Five-year findings of a multicenter RCT shows no benefit to surgery in the absence of talar shift

What’s the Claim?

In the five-year follow-up of a randomized controlled trial, surgery for isolated, closed Weber B (AO 44-B1) ankle fractures with <2 mm widening of the medial clear space was no better than a walking boot in terms of patient-reported outcomes for pain and function. The group that had surgery had more major adverse events — mostly secondary surgical procedures to remove hardware, which were performed in about one in five patients.

How’s It Stack Up?

The authors of this study earlier reported the one-year results of this RCT along with a much larger parallel observational study of patients who were unwilling to be randomized. The current report at 5 years was, in essence, no difference from the findings at one year — no benefit to surgery in terms of the AAOS Foot and Ankle Questionnaire or the physical component score of the SF-12, two validated and well-chosen metrics for the purpose. The observational arm of the earlier study reinforced the findings of the RCT and dealt nicely with the commonly raised concern that patients who agree to be randomized are somehow “different” — surgery didn’t seem to offer much benefit in the one-year RCT, the one-year report of the patients who declined randomization and chose their treatments (surgery or not), nor in the current five-year report. These findings generally agree with other longer-term findings from retrospective research, as well.

What’s Our Take?

At this point, it seems pretty well accepted that absent demonstrable instability (talar shift), there is no case for surgery in most patients with these fractures.
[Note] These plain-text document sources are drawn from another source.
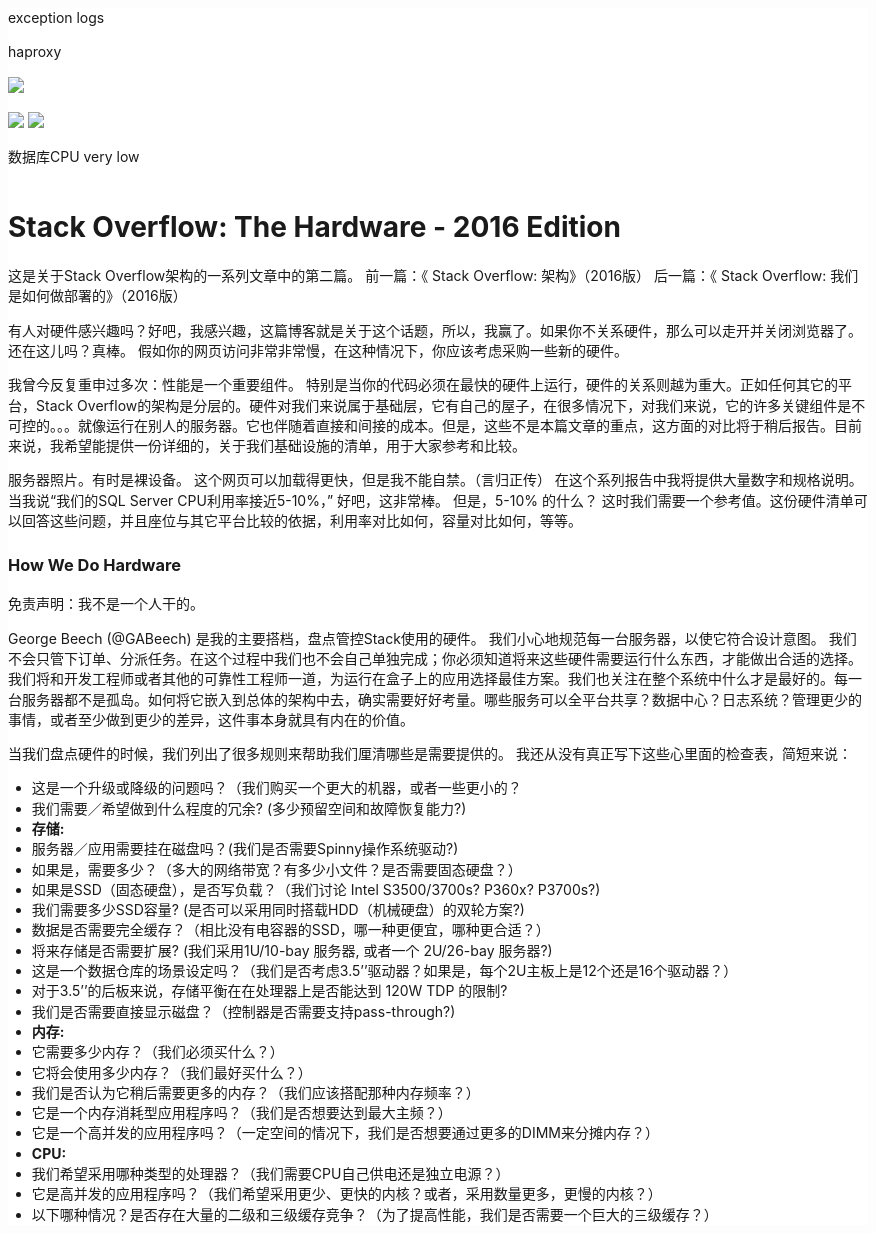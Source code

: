 exception logs

haproxy

![](http://o8m8ngokc.bkt.clouddn.com/SO-Architecture-Opserver-HAProxy.png)

![](http://o8m8ngokc.bkt.clouddn.com/SO-Architecture-Opserver-DBTier.png)
![](http://o8m8ngokc.bkt.clouddn.com/SO-Architecture-Opserver-WebTier.png)

数据库CPU very low



# Stack Overflow: The Hardware - 2016 Edition

这是关于Stack Overflow架构的一系列文章中的第二篇。
前一篇：《 Stack Overflow: 架构》（2016版）
后一篇：《 Stack Overflow: 我们是如何做部署的》（2016版）

有人对硬件感兴趣吗？好吧，我感兴趣，这篇博客就是关于这个话题，所以，我赢了。如果你不关系硬件，那么可以走开并关闭浏览器了。还在这儿吗？真棒。
假如你的网页访问非常非常慢，在这种情况下，你应该考虑采购一些新的硬件。

我曾今反复重申过多次：性能是一个重要组件。
特别是当你的代码必须在最快的硬件上运行，硬件的关系则越为重大。正如任何其它的平台，Stack Overflow的架构是分层的。硬件对我们来说属于基础层，它有自己的屋子，在很多情况下，对我们来说，它的许多关键组件是不可控的。。。就像运行在别人的服务器。它也伴随着直接和间接的成本。但是，这些不是本篇文章的重点，这方面的对比将于稍后报告。目前来说，我希望能提供一份详细的，关于我们基础设施的清单，用于大家参考和比较。

服务器照片。有时是裸设备。
这个网页可以加载得更快，但是我不能自禁。（言归正传）
在这个系列报告中我将提供大量数字和规格说明。
当我说“我们的SQL Server CPU利用率接近5-10%，” 好吧，这非常棒。
但是，5-10% 的什么？ 这时我们需要一个参考值。这份硬件清单可以回答这些问题，并且座位与其它平台比较的依据，利用率对比如何，容量对比如何，等等。

### How We Do Hardware
免责声明：我不是一个人干的。

George Beech (@GABeech) 是我的主要搭档，盘点管控Stack使用的硬件。
我们小心地规范每一台服务器，以使它符合设计意图。 我们不会只管下订单、分派任务。在这个过程中我们也不会自己单独完成；你必须知道将来这些硬件需要运行什么东西，才能做出合适的选择。我们将和开发工程师或者其他的可靠性工程师一道，为运行在盒子上的应用选择最佳方案。我们也关注在整个系统中什么才是最好的。每一台服务器都不是孤岛。如何将它嵌入到总体的架构中去，确实需要好好考量。哪些服务可以全平台共享？数据中心？日志系统？管理更少的事情，或者至少做到更少的差异，这件事本身就具有内在的价值。

当我们盘点硬件的时候，我们列出了很多规则来帮助我们厘清哪些是需要提供的。
我还从没有真正写下这些心里面的检查表，简短来说：

- 这是一个升级或降级的问题吗？（我们购买一个更大的机器，或者一些更小的？
- 我们需要／希望做到什么程度的冗余? (多少预留空间和故障恢复能力?)
- **存储:**
- 服务器／应用需要挂在磁盘吗？(我们是否需要Spinny操作系统驱动?)
- 如果是，需要多少？（多大的网络带宽？有多少小文件？是否需要固态硬盘？）
- 如果是SSD（固态硬盘），是否写负载？（我们讨论 Intel S3500/3700s? P360x? P3700s?)
- 我们需要多少SSD容量? (是否可以采用同时搭载HDD（机械硬盘）的双轮方案?)
- 数据是否需要完全缓存？（相比没有电容器的SSD，哪一种更便宜，哪种更合适？）
- 将来存储是否需要扩展? (我们采用1U/10-bay 服务器, 或者一个 2U/26-bay 服务器?)
- 这是一个数据仓库的场景设定吗？（我们是否考虑3.5’’驱动器？如果是，每个2U主板上是12个还是16个驱动器？）
- 对于3.5’’的后板来说，存储平衡在在处理器上是否能达到 120W TDP 的限制?
- 我们是否需要直接显示磁盘？（控制器是否需要支持pass-through?)
- **内存:**
- 它需要多少内存？（我们必须买什么？）
- 它将会使用多少内存？（我们最好买什么？）
- 我们是否认为它稍后需要更多的内存？（我们应该搭配那种内存频率？）
- 它是一个内存消耗型应用程序吗？（我们是否想要达到最大主频？）
- 它是一个高并发的应用程序吗？（一定空间的情况下，我们是否想要通过更多的DIMM来分摊内存？）
- **CPU:**
- 我们希望采用哪种类型的处理器？（我们需要CPU自己供电还是独立电源？）
- 它是高并发的应用程序吗？（我们希望采用更少、更快的内核？或者，采用数量更多，更慢的内核？）
- 以下哪种情况？是否存在大量的二级和三级缓存竞争？（为了提高性能，我们是否需要一个巨大的三级缓存？）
Those who disagree will point to two concerns about this study — about half of the patients were lost to follow-up, and the authors did not obtain repeat radiographs to see whether surgery reduced the development of arthritic changes in these patients. To these critiques we offer the following responses: (1) The missing did not differ from the accounted for in terms of key baseline variables, (2) the missing and the accounted for here at 5 years did not differ from one another in terms of outcomes scores at one year (they looked back at the results from the earlier study, in which nearly 90% of patients were accounted for), and (3) the outcomes scores in the nonsurgical group of the current study were so high that it seems unlikely that clinically important arthritis is present. In light of the findings from this study — the largest and longest RCT we know of on the topic — it seems reasonable to recommend a walking boot for most patients with these injuries.

Source

O'Keefe R, Naylor JM, Symes MJ, Harris IA, Mittal R. Minimum 5-Year Follow-up Results: CROSSBAT (Combined Randomised and Observational Study of Surgery vs No Surgery for Type B Ankle Fracture Treatment). Foot Ankle Int. 2022;43:1517-1524.